La présence d'un hôtel de ville à cet emplacement est attestée depuis le Moyen Âge : les archives évoquent l'assemblée du conseil communal dans une maison en 1221 et mentionnent dès 1223-1225 la construction d'une « maison de ville » entre le quai et la rue de la Loge, puis un hôtel-de-ville en 1255. Au rez-de-chaussée se trouvaient des salles voûtées destinées au stockage du blé, un four et des boutiques appelées « loges », tandis qu'au premier étage se trouvaient les archives et la salle des séances municipales, dite Salle-Verte. Le bâtiment, appelé « Palais Communal » depuis le XVe siècle, souffrait régulièrement de problèmes de fondation et se trouvait en 1648 dans un état de vétusté dangereux.
La reconstruction entreprise au XVIIe siècle fut décidée en 1653 ; la première pierre fut bénie le 25 octobre 1653 et les travaux, interrompus par des difficultés de financement et des troubles, ne permirent l'occupation qu'à la fin septembre 1673. Au XVIIIe siècle, un projet de reconstruction et de place royale par Jacques Hardouin-Mansart de Sagonne fut étudié entre 1748 et 1752 puis abandonné. Les transformations se poursuivirent au XIXe siècle : des lézardes apparurent dès 1839, des travaux de démolition et de reconstruction furent envisagés en 1842, puis révisés après la constatation de fondations solides ; la réorganisation intérieure et la restauration des parties délabrées furent menées sous la direction de Jean-Baptiste Rivaud et achevées vers 1847. En 1914 Stanislas Clastrier modifia les toitures en ardoise de type Mansart.

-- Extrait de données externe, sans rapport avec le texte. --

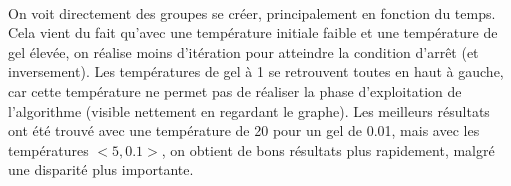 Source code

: \documentclass[12pt]{article}
\begin{document}
\paragraph{}On voit directement des groupes se créer, principalement en fonction du temps. Cela vient du fait qu'avec une température initiale faible et une température de gel élevée, on réalise moins d'itération pour atteindre la condition d'arrêt (et inversement). Les températures de gel à 1 se retrouvent toutes en haut à gauche, car cette température ne permet pas de réaliser la phase d'exploitation de l'algorithme (visible nettement en regardant le graphe). Les meilleurs résultats ont été trouvé avec une température de 20 pour un gel de 0.01, mais avec les températures $<5,0.1>$, on obtient de bons résultats plus rapidement, malgré une disparité plus importante.

\begin{figure}[!h]
\begin{floatrow}
\end{floatrow}
\end{figure}
\end{document}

Pendant la Révolution, le médaillon aux armes de la ville sculpté par Pierre Puget perdit ses fleurs de lys en 1792, remplacées par un bonnet phrygien, puis fut restauré sous Louis XVIII ; le médaillon original tomba en 1882 et fut remplacé par un moulage en 1913. En 1794, l'hôtel de ville échappa à une démolition totale alors que Marseille était menacée pour sa résistance, la conservation du monument étant finalement décidée par le Comité de Salut public le 9 février 1794. Lors de la Seconde Guerre mondiale, la destruction du quartier du Vieux-Port par les forces d'occupation en 1943 entraîna la disparition d'environ 1 500 immeubles sur quatorze hectares, mais l'hôtel de ville, le pavillon Daviel, la Maison Diamantée et l'hôtel de Cabre furent préservés sur l'ordre de plans d'aménagement qui identifiaient les immeubles d'intérêt historique.

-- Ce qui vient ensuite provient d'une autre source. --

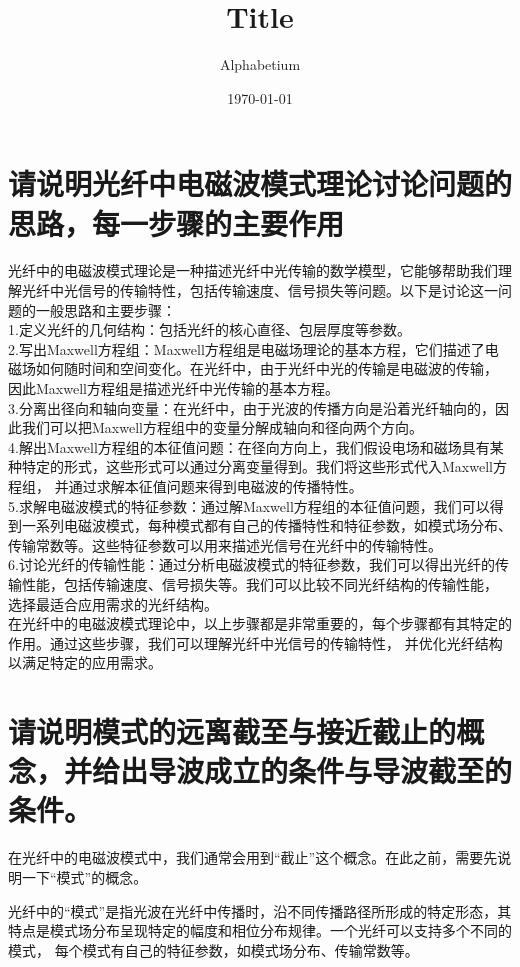 \documentclass[12pt, a4paper, oneside]{article}
\title{Title}
\date{\today}
\author{Alphabetium}
\begin{document}
\begin{spacing}{2.0}
\maketitle


\section{请说明光纤中电磁波模式理论讨论问题的思路，每一步骤的主要作用}
光纤中的电磁波模式理论是一种描述光纤中光传输的数学模型，它能够帮助我们理解光纤中光信号的传输特性，包括传输速度、信号损失等问题。以下是讨论这一问题的一般思路和主要步骤：
\\ 
1.定义光纤的几何结构：包括光纤的核心直径、包层厚度等参数。
\\
2.写出Maxwell方程组：Maxwell方程组是电磁场理论的基本方程，它们描述了电磁场如何随时间和空间变化。在光纤中，由于光纤中光的传输是电磁波的传输，
因此Maxwell方程组是描述光纤中光传输的基本方程。
\\
3.分离出径向和轴向变量：在光纤中，由于光波的传播方向是沿着光纤轴向的，因此我们可以把Maxwell方程组中的变量分解成轴向和径向两个方向。
\\
4.解出Maxwell方程组的本征值问题：在径向方向上，我们假设电场和磁场具有某种特定的形式，这些形式可以通过分离变量得到。我们将这些形式代入Maxwell方程组，
并通过求解本征值问题来得到电磁波的传播特性。
\\
5.求解电磁波模式的特征参数：通过解Maxwell方程组的本征值问题，我们可以得到一系列电磁波模式，每种模式都有自己的传播特性和特征参数，如模式场分布、
传输常数等。这些特征参数可以用来描述光信号在光纤中的传输特性。
\\
6.讨论光纤的传输性能：通过分析电磁波模式的特征参数，我们可以得出光纤的传输性能，包括传输速度、信号损失等。我们可以比较不同光纤结构的传输性能，
选择最适合应用需求的光纤结构。
\\
在光纤中的电磁波模式理论中，以上步骤都是非常重要的，每个步骤都有其特定的作用。通过这些步骤，我们可以理解光纤中光信号的传输特性，
并优化光纤结构以满足特定的应用需求。

\section{请说明模式的远离截至与接近截止的概念，并给出导波成立的条件与导波截至的条件。}
在光纤中的电磁波模式中，我们通常会用到“截止”这个概念。在此之前，需要先说明一下“模式”的概念。

光纤中的“模式”是指光波在光纤中传播时，沿不同传播路径所形成的特定形态，其特点是模式场分布呈现特定的幅度和相位分布规律。一个光纤可以支持多个不同的模式，
每个模式有自己的特征参数，如模式场分布、传输常数等。


\end{spacing}
\end{document}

La reconstruction du quartier, conduite principalement entre 1946 et 1957, a profondément modifié l'environnement immédiat de l'hôtel de ville : les immeubles réalisés par l'atelier de Raymond Poïvet et d'autres auteurs de la reconstruction, ainsi que les nouvelles places, encadrent aujourd'hui l'édifice et l'espace libre derrière lui est l'actuelle place Villeneuve-Bargemon. L'hôtel de ville a été classé au titre des monuments historiques par arrêté du 30 avril 1948.
Dans les années 1990, deux projets d'aménagement furent envisagés — une extension de l'hôtel de ville sur la place Jules-Verne et un musée consacré au sculpteur César —, mais les chantiers engagés furent interrompus et le projet de musée abandonné. Un concours lancé en 1998 retint le projet de Franck Hammoutène, livré en 2006 : 8 300 m² d'espaces intérieurs, pour l'essentiel enterrés, offrent une nouvelle salle de délibération en hémicycle, des salles de commissions et un espace muséal, tandis que le toit redessine quelque 20 000 m² d'espaces urbains pour la place Jules-Verne et la place Villeneuve-Bargemon.